Data
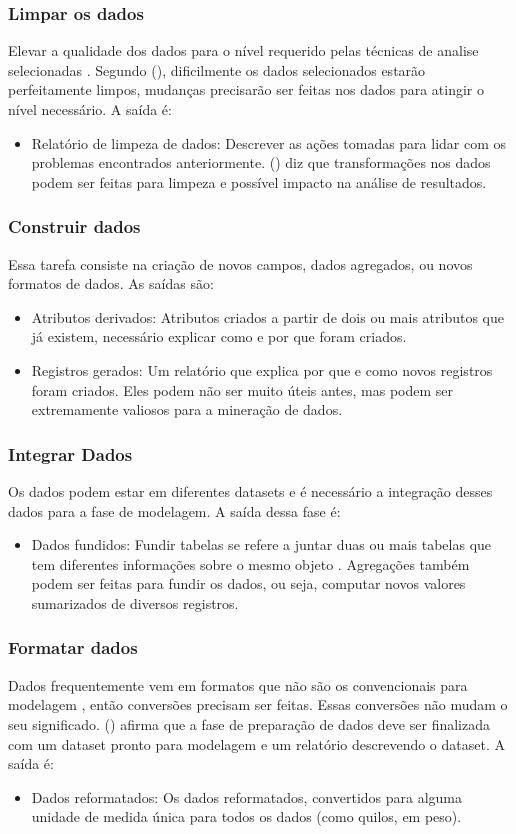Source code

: \subsubsection{Limpar os dados}
Elevar a qualidade dos dados para o nível requerido pelas técnicas de analise selecionadas \citep[21]{crispmanual}.
Segundo \citeauthor{dmfd} (\citeyear[83]{dmfd}), dificilmente os dados selecionados estarão perfeitamente limpos, mudanças precisarão ser feitas nos dados para atingir o nível necessário.
A saída é:
\begin{itemize}
    \item Relatório de limpeza de dados: Descrever as ações tomadas para lidar com os problemas encontrados anteriormente. \citeauthor{crispmanual} (\citeyear[21]{crispmanual}) diz que transformações nos dados podem ser feitas para limpeza e possível impacto na análise de resultados.
\end{itemize}
\subsubsection{Construir dados}
Essa tarefa consiste na criação de novos campos, dados agregados, ou novos formatos de dados. 
As saídas são:
\begin{itemize}
    \item Atributos derivados: Atributos criados a partir de dois ou mais atributos que já existem, necessário explicar como e por que foram criados.
    \item Registros gerados: Um relatório que explica por que e como novos registros foram criados. Eles podem não ser muito úteis antes, mas podem ser extremamente valiosos para a mineração de dados.
\end{itemize}
\subsubsection{Integrar Dados}
Os dados podem estar em diferentes datasets e é necessário a integração desses dados para a fase de modelagem.
A saída dessa fase é:
\begin{itemize}
    \item Dados fundidos: Fundir tabelas se refere a juntar duas ou mais tabelas que tem diferentes informações sobre o mesmo objeto \citep[22]{crispmanual}. Agregações também podem ser feitas para fundir os dados, ou seja, computar novos valores sumarizados de diversos registros.
\end{itemize}
\subsubsection{Formatar dados}
Dados frequentemente vem em formatos que não são os convencionais para modelagem \citep[83]{dmfd}, então conversões precisam ser feitas. Essas conversões não mudam o seu significado. \citeauthor{dmfd} (\citeyear[84]{dmfd}) afirma que a fase de preparação de dados deve ser finalizada com um dataset pronto para modelagem e um relatório descrevendo o dataset.
A saída é: 
\begin{itemize}
    \item Dados reformatados: Os dados reformatados, convertidos para alguma unidade de medida única para todos os dados (como quilos, em peso).
\end{itemize}
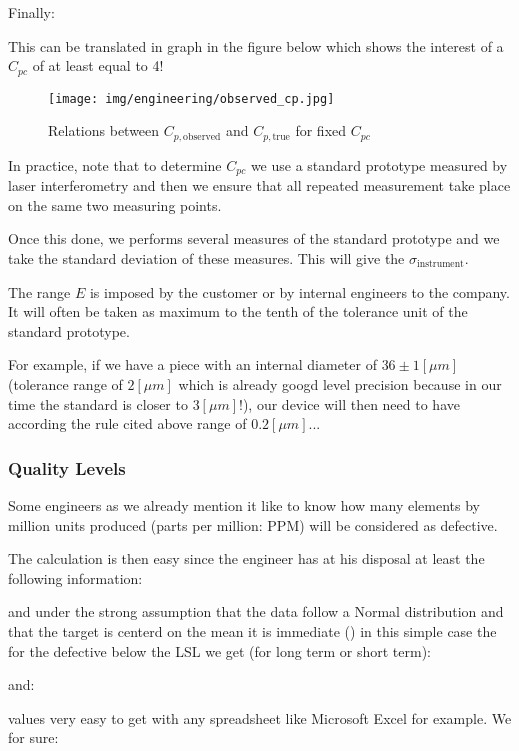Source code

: 	Finally:
	
	This can be translated in graph in the figure below which shows the interest of a $C_{pc}$ of at least equal to 4!
	
\begin{figure}[H]
\centering
\texttt{[image: img/engineering/observed\_cp.jpg]}
\caption{Relations between $C_{p,\text{observed}}$ and $C_{p,\text{true}}$ for fixed $C_{pc}$}
\end{figure}

	In practice, note that to determine $C_{pc}$ we use a standard prototype measured by laser interferometry and then we ensure that all repeated measurement take place on the same two measuring points.
	
	Once this done, we performs several measures of the standard prototype and we take the standard deviation of these measures. This will give the $\sigma_{\text{instrument}}$.
	
	The range $E$ is imposed by the customer or by internal engineers to the company. It will often be taken as maximum to the tenth of the tolerance unit of the standard prototype.
	
	For example, if we have a piece with an internal diameter of $36\pm 1 [\mu m]$ (tolerance range of $2 [\mu m]$ which is already googd level precision because in our time the standard is closer to $3 [\mu m]$!), our device will then need to have according the rule cited above range of $0.2[\mu m]$...
	
	\pagebreak
	\subsubsection{Quality Levels}
	
	Some engineers as we already mention it like to know how many elements by million units produced (parts per million: PPM) will be considered as defective.
	
	The calculation is then easy since the engineer has at his disposal at least the following information:
	
	and under the strong assumption that the data follow a Normal distribution and that the target is centerd on the mean it is immediate () in this simple case the for the defective below the LSL we get (for long term or short term):
	
	and:
	
	values very easy to get with any spreadsheet like Microsoft Excel for example.
	We for sure:
	
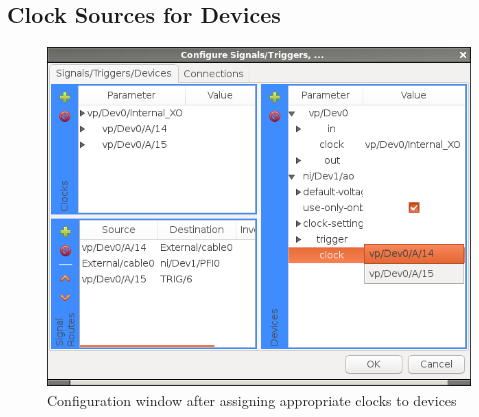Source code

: \subsection{Clock Sources for Devices}\label{sec:devcfg:clksrc}

\begin{figure}[ht]
  \centerline{\includegraphics[width=.5\textwidth]{figures/devices-set-clocks}}
  \caption{Configuration window after assigning appropriate clocks to
  devices}
  \label{fig:devcfg:devices-set-clocks}
\end{figure}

Task requirements
Going line by line through the listing above, count those that contain "nível" and give only the result.

Response
2